══ Source information ══
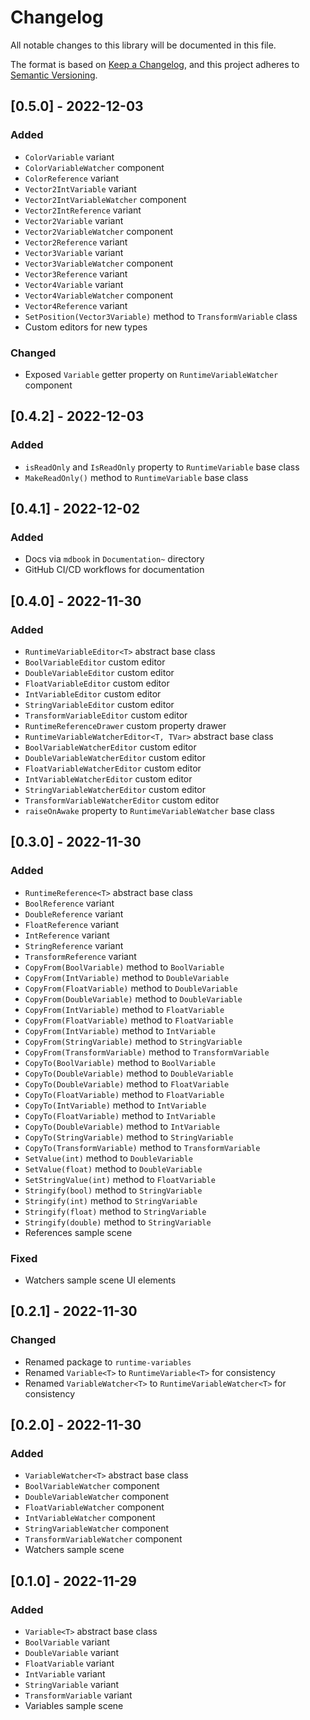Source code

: # Changelog
All notable changes to this library will be documented in this file.

The format is based on [Keep a Changelog](https://keepachangelog.com/en/1.0.0/),
and this project adheres to [Semantic Versioning](https://semver.org/spec/v2.0.0.html).

## [0.5.0] - 2022-12-03

### Added

- `ColorVariable` variant
- `ColorVariableWatcher` component
- `ColorReference` variant
- `Vector2IntVariable` variant
- `Vector2IntVariableWatcher` component
- `Vector2IntReference` variant
- `Vector2Variable` variant
- `Vector2VariableWatcher` component
- `Vector2Reference` variant
- `Vector3Variable` variant
- `Vector3VariableWatcher` component
- `Vector3Reference` variant
- `Vector4Variable` variant
- `Vector4VariableWatcher` component
- `Vector4Reference` variant
- `SetPosition(Vector3Variable)` method to `TransformVariable` class
- Custom editors for new types

### Changed

- Exposed `Variable` getter property on `RuntimeVariableWatcher` component

## [0.4.2] - 2022-12-03

### Added

- `isReadOnly` and `IsReadOnly` property to `RuntimeVariable` base class
- `MakeReadOnly()` method to `RuntimeVariable` base class

## [0.4.1] - 2022-12-02

### Added

- Docs via `mdbook` in `Documentation~` directory
- GitHub CI/CD workflows for documentation

## [0.4.0] - 2022-11-30

### Added

- `RuntimeVariableEditor<T>` abstract base class
- `BoolVariableEditor` custom editor
- `DoubleVariableEditor` custom editor
- `FloatVariableEditor` custom editor
- `IntVariableEditor` custom editor
- `StringVariableEditor` custom editor
- `TransformVariableEditor` custom editor
- `RuntimeReferenceDrawer` custom property drawer
- `RuntimeVariableWatcherEditor<T, TVar>` abstract base class
- `BoolVariableWatcherEditor` custom editor
- `DoubleVariableWatcherEditor` custom editor
- `FloatVariableWatcherEditor` custom editor
- `IntVariableWatcherEditor` custom editor
- `StringVariableWatcherEditor` custom editor
- `TransformVariableWatcherEditor` custom editor
- `raiseOnAwake` property to `RuntimeVariableWatcher` base class

## [0.3.0] - 2022-11-30

### Added

- `RuntimeReference<T>` abstract base class
- `BoolReference` variant
- `DoubleReference` variant
- `FloatReference` variant
- `IntReference` variant
- `StringReference` variant
- `TransformReference` variant
- `CopyFrom(BoolVariable)` method to `BoolVariable`
- `CopyFrom(IntVariable)` method to `DoubleVariable`
- `CopyFrom(FloatVariable)` method to `DoubleVariable`
- `CopyFrom(DoubleVariable)` method to `DoubleVariable`
- `CopyFrom(IntVariable)` method to `FloatVariable`
- `CopyFrom(FloatVariable)` method to `FloatVariable`
- `CopyFrom(IntVariable)` method to `IntVariable`
- `CopyFrom(StringVariable)` method to `StringVariable`
- `CopyFrom(TransformVariable)` method to `TransformVariable`
- `CopyTo(BoolVariable)` method to `BoolVariable`
- `CopyTo(DoubleVariable)` method to `DoubleVariable`
- `CopyTo(DoubleVariable)` method to `FloatVariable`
- `CopyTo(FloatVariable)` method to `FloatVariable`
- `CopyTo(IntVariable)` method to `IntVariable`
- `CopyTo(FloatVariable)` method to `IntVariable`
- `CopyTo(DoubleVariable)` method to `IntVariable`
- `CopyTo(StringVariable)` method to `StringVariable`
- `CopyTo(TransformVariable)` method to `TransformVariable`
- `SetValue(int)` method to `DoubleVariable`
- `SetValue(float)` method to `DoubleVariable`
- `SetStringValue(int)` method to `FloatVariable`
- `Stringify(bool)` method to `StringVariable`
- `Stringify(int)` method to `StringVariable`
- `Stringify(float)` method to `StringVariable`
- `Stringify(double)` method to `StringVariable`
- References sample scene

### Fixed

- Watchers sample scene UI elements

## [0.2.1] - 2022-11-30

### Changed

- Renamed package to `runtime-variables`
- Renamed `Variable<T>` to `RuntimeVariable<T>` for consistency
- Renamed `VariableWatcher<T>` to `RuntimeVariableWatcher<T>` for consistency

## [0.2.0] - 2022-11-30

### Added

- `VariableWatcher<T>` abstract base class
- `BoolVariableWatcher` component
- `DoubleVariableWatcher` component
- `FloatVariableWatcher` component
- `IntVariableWatcher` component
- `StringVariableWatcher` component
- `TransformVariableWatcher` component
- Watchers sample scene

## [0.1.0] - 2022-11-29

### Added

- `Variable<T>` abstract base class
- `BoolVariable` variant
- `DoubleVariable` variant
- `FloatVariable` variant
- `IntVariable` variant
- `StringVariable` variant 
- `TransformVariable` variant
- Variables sample scene
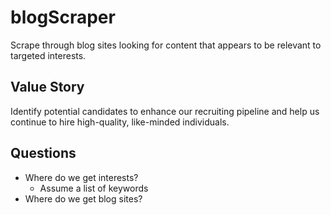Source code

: # blogScraper
Scrape through blog sites looking for content that appears to be relevant to targeted interests.

## Value Story
Identify potential candidates to enhance our recruiting pipeline and help us continue to hire high-quality, like-minded individuals.

## Questions
- Where do we get interests?
  - Assume a list of keywords
- Where do we get blog sites?


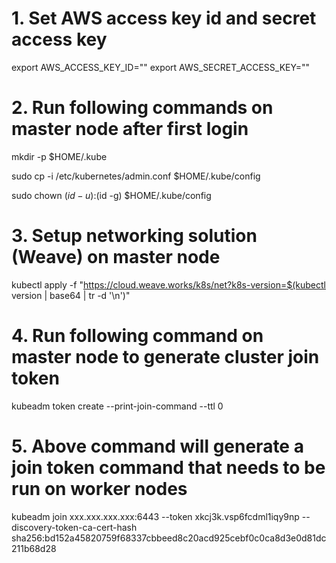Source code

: # 1. Set AWS access key id and secret access key 

export AWS_ACCESS_KEY_ID=""
export AWS_SECRET_ACCESS_KEY=""

# 2. Run following commands on master node after first login

mkdir -p $HOME/.kube

sudo cp -i /etc/kubernetes/admin.conf $HOME/.kube/config

sudo chown $(id -u):$(id -g) $HOME/.kube/config

# 3. Setup networking solution (Weave) on master node

kubectl apply -f "https://cloud.weave.works/k8s/net?k8s-version=$(kubectl version | base64 | tr -d '\n')"

# 4. Run following command on master node to generate cluster join token

kubeadm token create --print-join-command --ttl 0

# 5. Above command will generate a join token command that needs to be run on worker nodes

kubeadm join xxx.xxx.xxx.xxx:6443 --token xkcj3k.vsp6fcdml1iqy9np --discovery-token-ca-cert-hash sha256:bd152a45820759f68337cbbeed8c20acd925cebf0c0ca8d3e0d81dc211b68d28
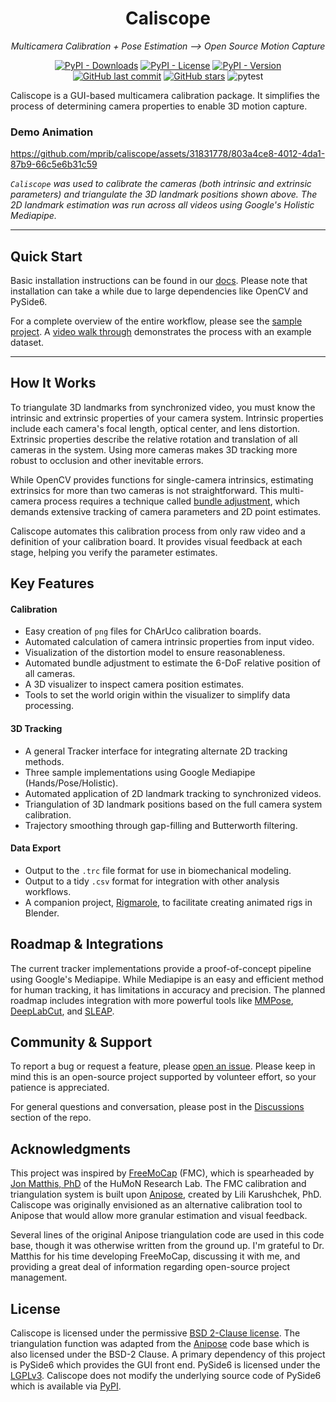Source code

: <div align="center">

# Caliscope

*Multicamera Calibration + Pose Estimation --> Open Source Motion Capture*

[![PyPI - Downloads](https://img.shields.io/pypi/dm/caliscope?color=blue)](https://pypi.org/project/caliscope/)
[![PyPI - License](https://img.shields.io/pypi/l/caliscope?color=blue)](https://opensource.org/license/bsd-2-clause/)
[![PyPI - Version](https://img.shields.io/pypi/v/caliscope?color=blue)](https://pypi.org/project/caliscope/)
[![GitHub last commit](https://img.shields.io/github/last-commit/mprib/caliscope.svg)](https://github.com/mprib/caliscope/commits)
[![GitHub stars](https://img.shields.io/github/stars/mprib/caliscope.svg?style=social&label=Star)](https://github.com/mprib/caliscope/stargazers)
![pytest](https://github.com/mprib/caliscope/actions/workflows/pytest.yml/badge.svg)
</div>

Caliscope is a GUI-based multicamera calibration package.
It simplifies the process of determining camera properties to enable 3D motion capture.

### Demo Animation

https://github.com/mprib/caliscope/assets/31831778/803a4ce8-4012-4da1-87b9-66c5e6b31c59

*`Caliscope` was used to calibrate the cameras (both intrinsic and extrinsic parameters) and triangulate the 3D landmark positions shown above.*
*The 2D landmark estimation was run across all videos using Google's Holistic Mediapipe.*

---

## Quick Start

Basic installation instructions can be found in our [docs](https://mprib.github.io/caliscope/installation/).
Please note that installation can take a while due to large dependencies like OpenCV and PySide6.

For a complete overview of the entire workflow, please see the [sample project](https://mprib.github.io/caliscope/sample_project/).
A [video walk through](https://www.youtube.com/watch?v=voE3IKYtuIQ) demonstrates the process with an example dataset.

---

## How It Works

To triangulate 3D landmarks from synchronized video, you must know the intrinsic and extrinsic properties of your camera system.
Intrinsic properties include each camera's focal length, optical center, and lens distortion.
Extrinsic properties describe the relative rotation and translation of all cameras in the system.
Using more cameras makes 3D tracking more robust to occlusion and other inevitable errors.

While OpenCV provides functions for single-camera intrinsics, estimating extrinsics for more than two cameras is not straightforward.
This multi-camera process requires a technique called [bundle adjustment](https://scipy-cookbook.readthedocs.io/items/bundle_adjustment.html), which demands extensive tracking of camera parameters and 2D point estimates.

Caliscope automates this calibration process from only raw video and a definition of your calibration board.
It provides visual feedback at each stage, helping you verify the parameter estimates.

## Key Features

#### Calibration

- Easy creation of `png` files for ChArUco calibration boards.
- Automated calculation of camera intrinsic properties from input video.
- Visualization of the distortion model to ensure reasonableness.
- Automated bundle adjustment to estimate the 6-DoF relative position of all cameras.
- A 3D visualizer to inspect camera position estimates.
- Tools to set the world origin within the visualizer to simplify data processing.

#### 3D Tracking

- A general Tracker interface for integrating alternate 2D tracking methods.
- Three sample implementations using Google Mediapipe (Hands/Pose/Holistic).
- Automated application of 2D landmark tracking to synchronized videos.
- Triangulation of 3D landmark positions based on the full camera system calibration.
- Trajectory smoothing through gap-filling and Butterworth filtering.

#### Data Export

- Output to the `.trc` file format for use in biomechanical modeling.
- Output to a tidy `.csv` format for integration with other analysis workflows.
- A companion project, [Rigmarole](https://github.com/mprib/rigmarole), to facilitate creating animated rigs in Blender.

## Roadmap & Integrations

The current tracker implementations provide a proof-of-concept pipeline using Google's Mediapipe.
While Mediapipe is an easy and efficient method for human tracking, it has limitations in accuracy and precision.
The planned roadmap includes integration with more powerful tools like [MMPose](https://github.com/open-mmlab/mmpose), [DeepLabCut](https://github.com/DeepLabCut/DeepLabCut), and [SLEAP](https://github.com/talmolab/sleap).

## Community & Support

To report a bug or request a feature, please [open an issue](https://github.com/mprib/caliscope/issues).
Please keep in mind this is an open-source project supported by volunteer effort, so your patience is appreciated.

For general questions and conversation, please post in the [Discussions](https://github.com/mprib/caliscope/discussions) section of the repo.

## Acknowledgments

This project was inspired by [FreeMoCap](https://github.com/freemocap/freemocap) (FMC), which is spearheaded by [Jon Matthis, PhD](https://jonmatthis.com/) of the HuMoN Research Lab.
The FMC calibration and triangulation system is built upon [Anipose](https://github.com/lambdaloop/anipose), created by Lili Karushchek, PhD.
Caliscope was originally envisioned as an alternative calibration tool to Anipose that would allow more granular estimation and visual feedback.

Several lines of the original Anipose triangulation code are used in this code base, though it was otherwise written from the ground up.
I'm grateful to Dr. Matthis for his time developing FreeMoCap, discussing it with me, and providing a great deal of information regarding open-source project management.

## License

Caliscope is licensed under the permissive [BSD 2-Clause license](https://opensource.org/license/bsd-2-clause/).
The triangulation function was adapted from the [Anipose](https://github.com/lambdaloop/anipose) code base which is also licensed under the BSD-2 Clause.
A primary dependency of this project is PySide6 which provides the GUI front end.
PySide6 is licensed under the [LGPLv3](https://www.gnu.org/licenses/lgpl-3.0.html).
Caliscope does not modify the underlying source code of PySide6 which is available via [PyPI](https://pypi.org/project/PySide6/).
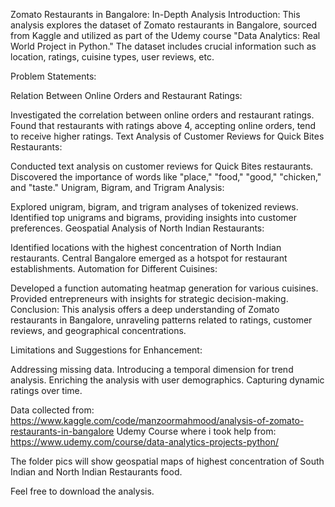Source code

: Zomato Restaurants in Bangalore: In-Depth Analysis
Introduction:
This analysis explores the dataset of Zomato restaurants in Bangalore, sourced from Kaggle and utilized as part of the Udemy course "Data Analytics: Real World Project in Python." The dataset includes crucial information such as location, ratings, cuisine types, user reviews, etc.

Problem Statements:

Relation Between Online Orders and Restaurant Ratings:

Investigated the correlation between online orders and restaurant ratings.
Found that restaurants with ratings above 4, accepting online orders, tend to receive higher ratings.
Text Analysis of Customer Reviews for Quick Bites Restaurants:

Conducted text analysis on customer reviews for Quick Bites restaurants.
Discovered the importance of words like "place," "food," "good," "chicken," and "taste."
Unigram, Bigram, and Trigram Analysis:

Explored unigram, bigram, and trigram analyses of tokenized reviews.
Identified top unigrams and bigrams, providing insights into customer preferences.
Geospatial Analysis of North Indian Restaurants:

Identified locations with the highest concentration of North Indian restaurants.
Central Bangalore emerged as a hotspot for restaurant establishments.
Automation for Different Cuisines:

Developed a function automating heatmap generation for various cuisines.
Provided entrepreneurs with insights for strategic decision-making.
Conclusion:
This analysis offers a deep understanding of Zomato restaurants in Bangalore, unraveling patterns related to ratings, customer reviews, and geographical concentrations.

Limitations and Suggestions for Enhancement:

Addressing missing data.
Introducing a temporal dimension for trend analysis.
Enriching the analysis with user demographics.
Capturing dynamic ratings over time.

Data collected from: https://www.kaggle.com/code/manzoormahmood/analysis-of-zomato-restaurants-in-bangalore
Udemy Course where i took help from: https://www.udemy.com/course/data-analytics-projects-python/

The folder pics will show geospatial maps of highest concentration of South Indian and North Indian Restaurants food.

Feel free to download the analysis.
═══
What lines of the material contain "like"? Show them.

▶ Result for this task
Identify potential candidates to enhance our recruiting pipeline and help us continue to hire high-quality, like-minded individuals.
Please note that installation can take a while due to large dependencies like OpenCV and PySide6.
The planned roadmap includes integration with more powerful tools like [MMPose](https://github.com/open-mmlab/mmpose), [DeepLabCut](https://github.com/DeepLabCut/DeepLabCut), and [SLEAP](https://github.com/talmolab/sleap).
Discovered the importance of words like "place," "food," "good," "chicken," and "taste."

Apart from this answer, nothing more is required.